Work order:
The word "case" may appear in some lines of the data; copy every such line.

Records supplied:

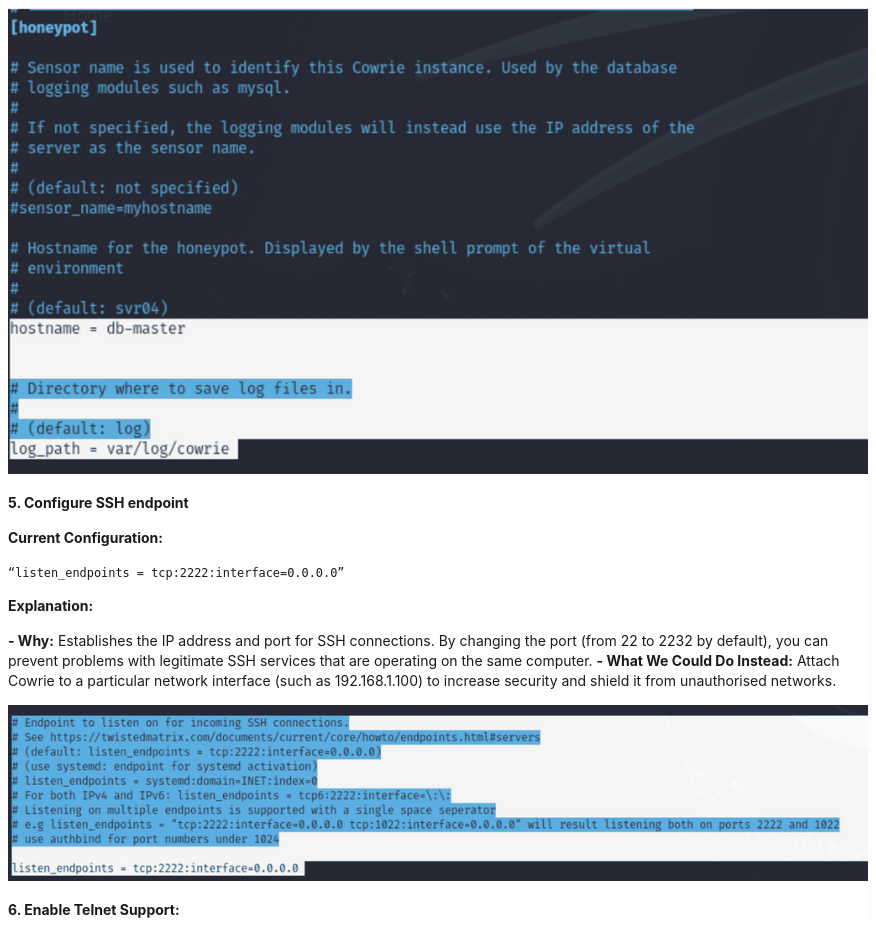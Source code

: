 ![HP](Playbook/img/HP10.png)

**5. Configure SSH endpoint**

**Current Configuration:**

```
“listen_endpoints = tcp:2222:interface=0.0.0.0”
```
**Explanation:**

**- Why:** Establishes the IP address and port for SSH connections. By changing the port (from 22 to 2232 by default), you can prevent problems with legitimate SSH services that are operating on the same computer.
**- What We Could Do Instead:** Attach Cowrie to a particular network interface (such as 192.168.1.100) to increase security and shield it from unauthorised networks.

![HP](Playbook/img/HP11.png)

**6. Enable Telnet Support:**
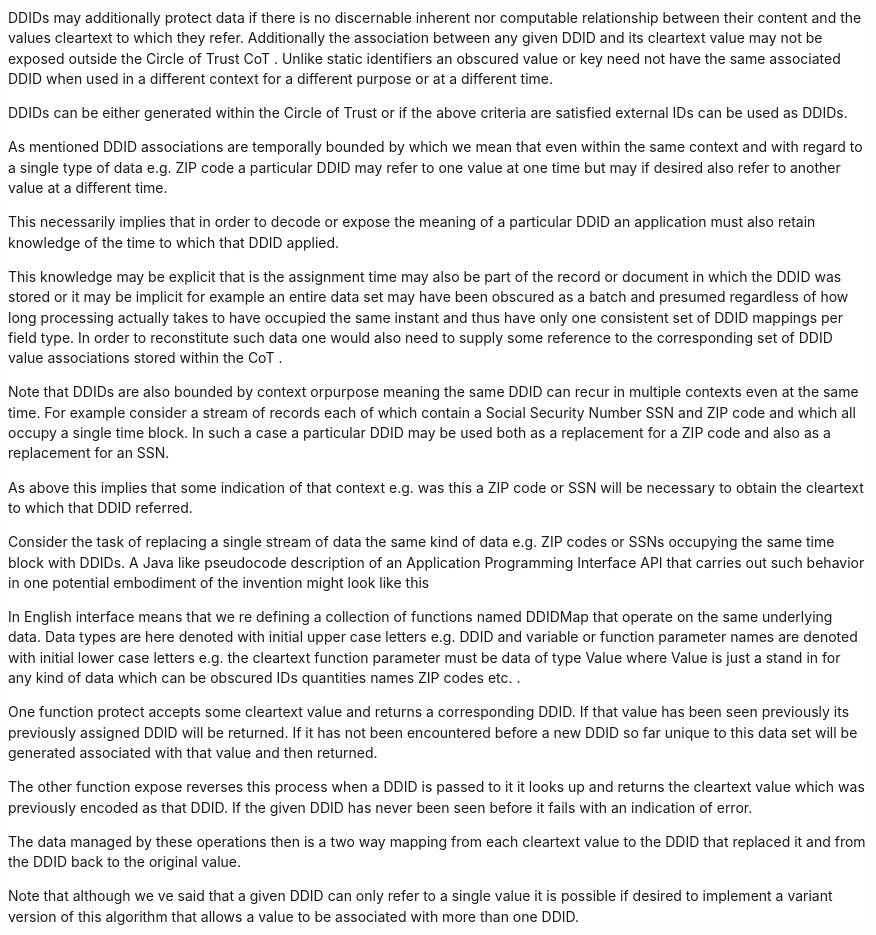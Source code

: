 DDIDs may additionally protect data if there is no discernable inherent nor computable relationship between their content and the values cleartext to which they refer. Additionally the association between any given DDID and its cleartext value may not be exposed outside the Circle of Trust CoT . Unlike static identifiers an obscured value or key need not have the same associated DDID when used in a different context for a different purpose or at a different time.

DDIDs can be either generated within the Circle of Trust or if the above criteria are satisfied external IDs can be used as DDIDs.

As mentioned DDID associations are temporally bounded by which we mean that even within the same context and with regard to a single type of data e.g. ZIP code a particular DDID may refer to one value at one time but may if desired also refer to another value at a different time.

This necessarily implies that in order to decode or expose the meaning of a particular DDID an application must also retain knowledge of the time to which that DDID applied.

This knowledge may be explicit that is the assignment time may also be part of the record or document in which the DDID was stored or it may be implicit for example an entire data set may have been obscured as a batch and presumed regardless of how long processing actually takes to have occupied the same instant and thus have only one consistent set of DDID mappings per field type. In order to reconstitute such data one would also need to supply some reference to the corresponding set of DDID value associations stored within the CoT .

Note that DDIDs are also bounded by context orpurpose meaning the same DDID can recur in multiple contexts even at the same time. For example consider a stream of records each of which contain a Social Security Number SSN and ZIP code and which all occupy a single time block. In such a case a particular DDID may be used both as a replacement for a ZIP code and also as a replacement for an SSN.

As above this implies that some indication of that context e.g. was this a ZIP code or SSN will be necessary to obtain the cleartext to which that DDID referred.

Consider the task of replacing a single stream of data the same kind of data e.g. ZIP codes or SSNs occupying the same time block with DDIDs. A Java like pseudocode description of an Application Programming Interface API that carries out such behavior in one potential embodiment of the invention might look like this 

In English interface means that we re defining a collection of functions named DDIDMap that operate on the same underlying data. Data types are here denoted with initial upper case letters e.g. DDID and variable or function parameter names are denoted with initial lower case letters e.g. the cleartext function parameter must be data of type Value where Value is just a stand in for any kind of data which can be obscured IDs quantities names ZIP codes etc. .

One function protect accepts some cleartext value and returns a corresponding DDID. If that value has been seen previously its previously assigned DDID will be returned. If it has not been encountered before a new DDID so far unique to this data set will be generated associated with that value and then returned.

The other function expose reverses this process when a DDID is passed to it it looks up and returns the cleartext value which was previously encoded as that DDID. If the given DDID has never been seen before it fails with an indication of error.

The data managed by these operations then is a two way mapping from each cleartext value to the DDID that replaced it and from the DDID back to the original value.

Note that although we ve said that a given DDID can only refer to a single value it is possible if desired to implement a variant version of this algorithm that allows a value to be associated with more than one DDID.
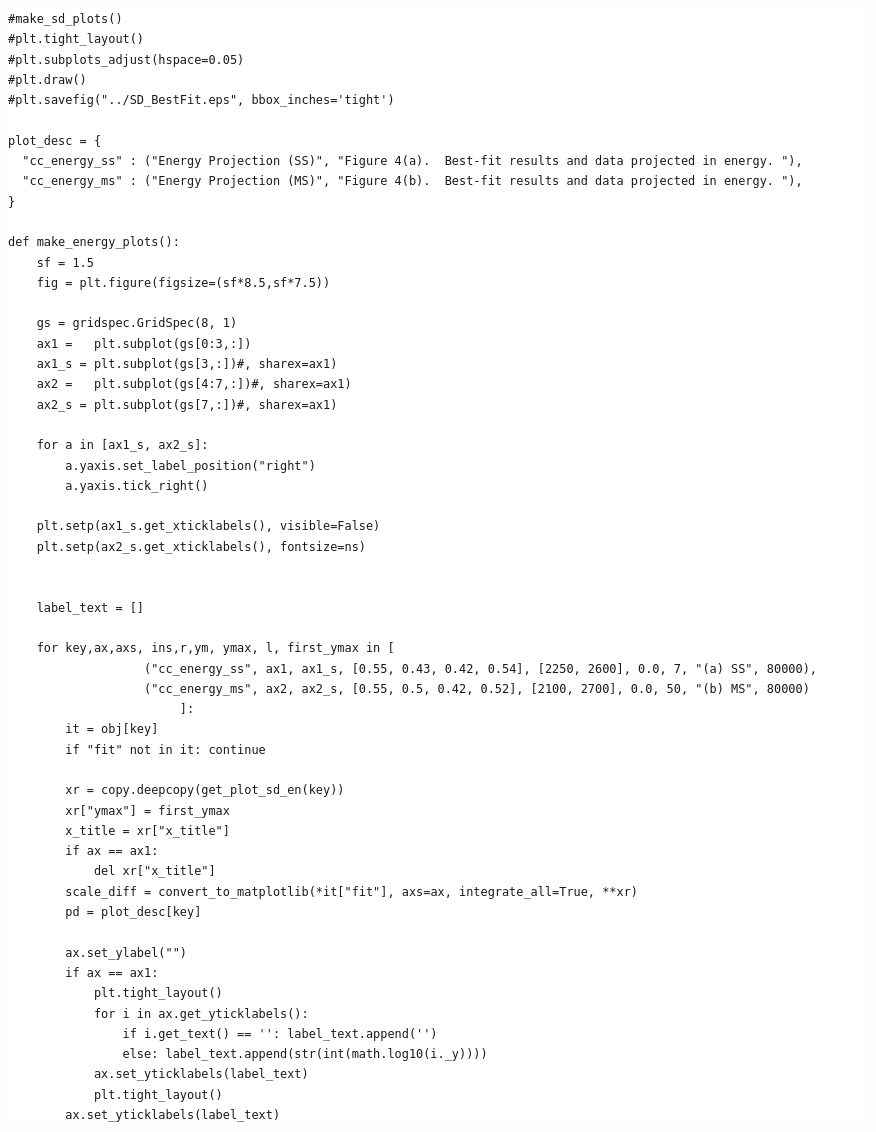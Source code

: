     #make_sd_plots()
    #plt.tight_layout()
    #plt.subplots_adjust(hspace=0.05)
    #plt.draw()
    #plt.savefig("../SD_BestFit.eps", bbox_inches='tight')
    
    plot_desc = {
      "cc_energy_ss" : ("Energy Projection (SS)", "Figure 4(a).  Best-fit results and data projected in energy. "),
      "cc_energy_ms" : ("Energy Projection (MS)", "Figure 4(b).  Best-fit results and data projected in energy. "),
    }
    
    def make_energy_plots():
        sf = 1.5
        fig = plt.figure(figsize=(sf*8.5,sf*7.5))
    
        gs = gridspec.GridSpec(8, 1)
        ax1 =   plt.subplot(gs[0:3,:])
        ax1_s = plt.subplot(gs[3,:])#, sharex=ax1)
        ax2 =   plt.subplot(gs[4:7,:])#, sharex=ax1)
        ax2_s = plt.subplot(gs[7,:])#, sharex=ax1)
    
        for a in [ax1_s, ax2_s]:
            a.yaxis.set_label_position("right")
            a.yaxis.tick_right()
        
        plt.setp(ax1_s.get_xticklabels(), visible=False) 
        plt.setp(ax2_s.get_xticklabels(), fontsize=ns) 
    
            
        label_text = [] 
    
        for key,ax,axs, ins,r,ym, ymax, l, first_ymax in [
                       ("cc_energy_ss", ax1, ax1_s, [0.55, 0.43, 0.42, 0.54], [2250, 2600], 0.0, 7, "(a) SS", 80000), 
                       ("cc_energy_ms", ax2, ax2_s, [0.55, 0.5, 0.42, 0.52], [2100, 2700], 0.0, 50, "(b) MS", 80000)
                            ]:
            it = obj[key]
            if "fit" not in it: continue 
            
            xr = copy.deepcopy(get_plot_sd_en(key))
            xr["ymax"] = first_ymax 
            x_title = xr["x_title"]
            if ax == ax1: 
                del xr["x_title"]
            scale_diff = convert_to_matplotlib(*it["fit"], axs=ax, integrate_all=True, **xr)
            pd = plot_desc[key]
    
            ax.set_ylabel("")
            if ax == ax1: 
                plt.tight_layout()
                for i in ax.get_yticklabels():
                    if i.get_text() == '': label_text.append('')
                    else: label_text.append(str(int(math.log10(i._y))))
                ax.set_yticklabels(label_text)
                plt.tight_layout()
            ax.set_yticklabels(label_text)
    
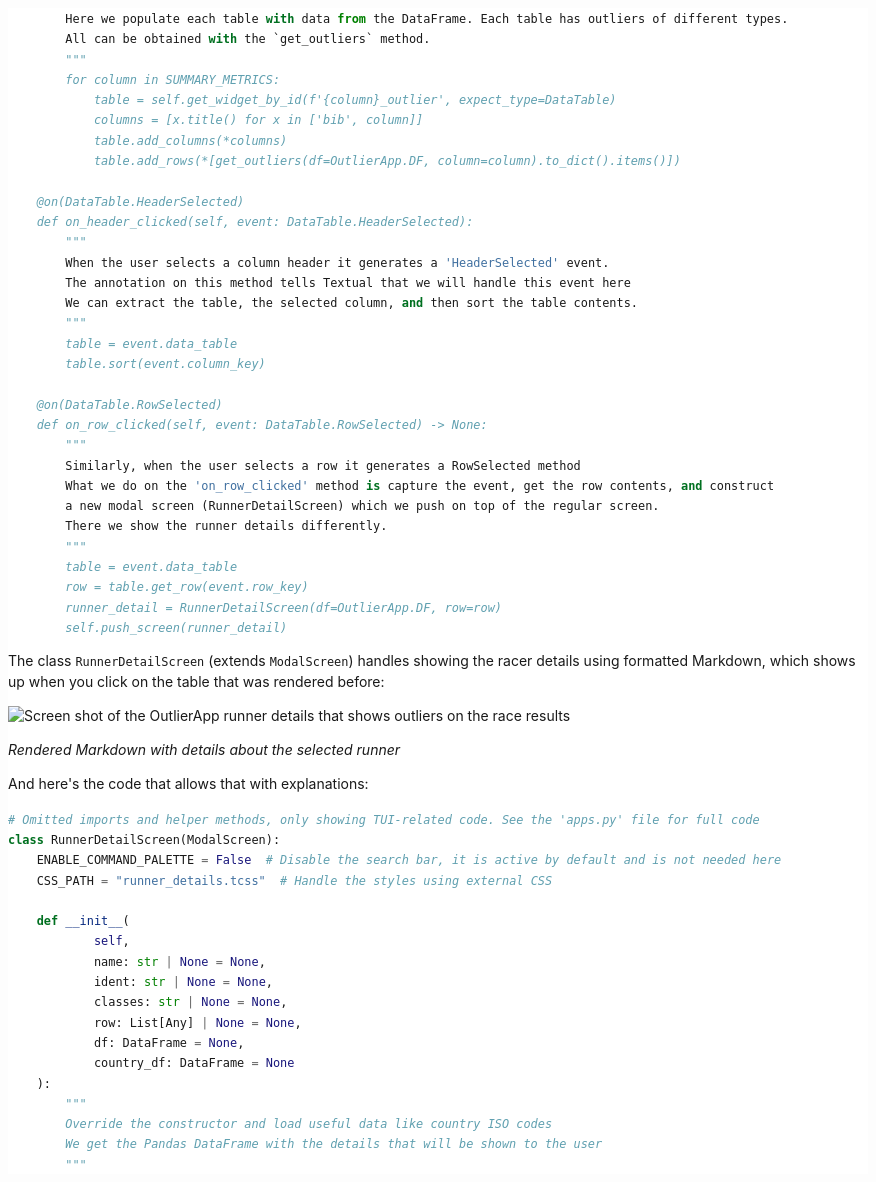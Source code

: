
 ```py :collapsed-lines
        Here we populate each table with data from the DataFrame. Each table has outliers of different types.
        All can be obtained with the `get_outliers` method.
        """
        for column in SUMMARY_METRICS:
            table = self.get_widget_by_id(f'{column}_outlier', expect_type=DataTable)
            columns = [x.title() for x in ['bib', column]]
            table.add_columns(*columns)
            table.add_rows(*[get_outliers(df=OutlierApp.DF, column=column).to_dict().items()])

    @on(DataTable.HeaderSelected)
    def on_header_clicked(self, event: DataTable.HeaderSelected):
        """
        When the user selects a column header it generates a 'HeaderSelected' event.
        The annotation on this method tells Textual that we will handle this event here
        We can extract the table, the selected column, and then sort the table contents.
        """
        table = event.data_table
        table.sort(event.column_key)

    @on(DataTable.RowSelected)
    def on_row_clicked(self, event: DataTable.RowSelected) -> None:
        """
        Similarly, when the user selects a row it generates a RowSelected method
        What we do on the 'on_row_clicked' method is capture the event, get the row contents, and construct
        a new modal screen (RunnerDetailScreen) which we push on top of the regular screen.
        There we show the runner details differently. 
        """
        table = event.data_table
        row = table.get_row(event.row_key)
        runner_detail = RunnerDetailScreen(df=OutlierApp.DF, row=row)
        self.push_screen(runner_detail)
```

The class `RunnerDetailScreen` (extends `ModalScreen`) handles showing the racer details using formatted Markdown, which shows up when you click on the table that was rendered before:

![Screen shot of the OutlierApp runner details that shows outliers on the race results](https://freecodecamp.org/news/content/images/2024/05/esrm_outlier_runner_detail.png)

*Rendered Markdown with details about the selected runner*

And here's the code that allows that with explanations:

```py
# Omitted imports and helper methods, only showing TUI-related code. See the 'apps.py' file for full code
class RunnerDetailScreen(ModalScreen):
    ENABLE_COMMAND_PALETTE = False  # Disable the search bar, it is active by default and is not needed here
    CSS_PATH = "runner_details.tcss"  # Handle the styles using external CSS

    def __init__(
            self,
            name: str | None = None,
            ident: str | None = None,
            classes: str | None = None,
            row: List[Any] | None = None,
            df: DataFrame = None,
            country_df: DataFrame = None
    ):
        """
        Override the constructor and load useful data like country ISO codes
        We get the Pandas DataFrame with the details that will be shown to the user
        """
```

Response area:
Note that DDIDs are also bounded by context orpurpose meaning the same DDID can recur in multiple contexts even at the same time. For example consider a stream of records each of which contain a Social Security Number SSN and ZIP code and which all occupy a single time block. In such a case a particular DDID may be used both as a replacement for a ZIP code and also as a replacement for an SSN.
In English interface means that we re defining a collection of functions named DDIDMap that operate on the same underlying data. Data types are here denoted with initial upper case letters e.g. DDID and variable or function parameter names are denoted with initial lower case letters e.g. the cleartext function parameter must be data of type Value where Value is just a stand in for any kind of data which can be obscured IDs quantities names ZIP codes etc. .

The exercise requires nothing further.